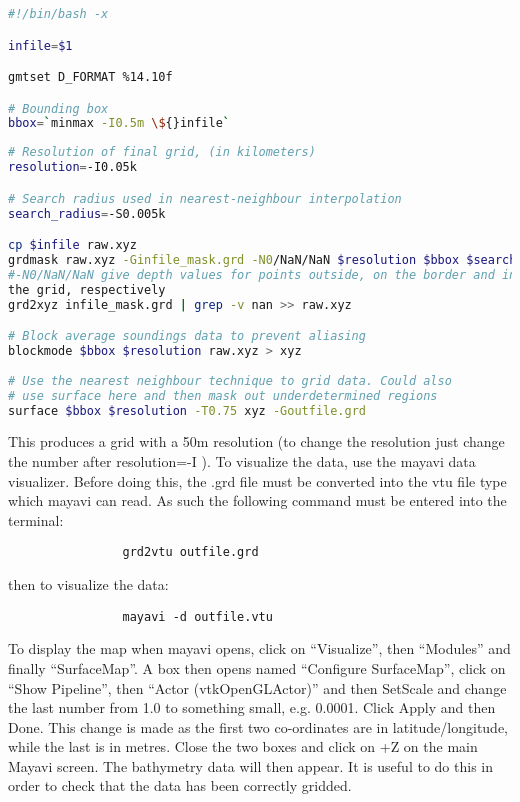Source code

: \begin{lstlisting}[language = Bash]
#!/bin/bash -x 

infile=$1 

gmtset D_FORMAT %14.10f 

# Bounding box 
bbox=`minmax -I0.5m \${}infile` 

\end{lstlisting}
\begin{lstlisting}[language = Bash]
# Resolution of final grid, (in kilometers) 
resolution=-I0.05k 

# Search radius used in nearest-neighbour interpolation 
search_radius=-S0.005k 

cp $infile raw.xyz 
grdmask raw.xyz -Ginfile_mask.grd -N0/NaN/NaN $resolution $bbox $search_radius   
#-N0/NaN/NaN give depth values for points outside, on the border and inside 
the grid, respectively
grd2xyz infile_mask.grd | grep -v nan >> raw.xyz 

# Block average soundings data to prevent aliasing 
blockmode $bbox $resolution raw.xyz > xyz 
     
# Use the nearest neighbour technique to grid data. Could also 
# use surface here and then mask out underdetermined regions 
surface $bbox $resolution -T0.75 xyz -Goutfile.grd 
\end{lstlisting}

This produces a grid with a 50m resolution (to change the resolution just change the number after 
resolution=-I ). To visualize the data, use the mayavi data visualizer. Before doing this, 
the .grd file must be converted into the vtu file type which mayavi can read. As such the following 
command must be entered into the terminal:

\begin{lstlisting}
				grd2vtu outfile.grd
\end{lstlisting}

then to visualize the data:
\begin{lstlisting}		
				mayavi -d outfile.vtu 
\end{lstlisting}

To display the map when mayavi opens, click on “Visualize”, then “Modules” and finally
“SurfaceMap”. A box then opens named “Configure SurfaceMap”, click on “Show Pipeline”, then 
“Actor (vtkOpenGLActor)” and then SetScale and change the last number from 1.0 to something 
small, e.g. 0.0001. Click Apply and then Done. This change is made as the first two co-ordinates 
are in latitude/longitude, while the last is in metres. Close the two boxes and click on +Z 
on the main Mayavi screen. The bathymetry data will then appear. It is useful to do this in order 
to check that the data has been correctly gridded.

***

== WHAT IS EXPECTED ==
All that is wanted is an exact copy of the lines above from the one with "grdmask raw.xyz -Ginfile_mask.grd" through the one with "# Use the nearest", with both ends included.

== TASK RESULT ==
grdmask raw.xyz -Ginfile_mask.grd -N0/NaN/NaN $resolution $bbox $search_radius   
#-N0/NaN/NaN give depth values for points outside, on the border and inside 
the grid, respectively
grd2xyz infile_mask.grd | grep -v nan >> raw.xyz 

# Block average soundings data to prevent aliasing 
blockmode $bbox $resolution raw.xyz > xyz 
     
# Use the nearest neighbour technique to grid data. Could also 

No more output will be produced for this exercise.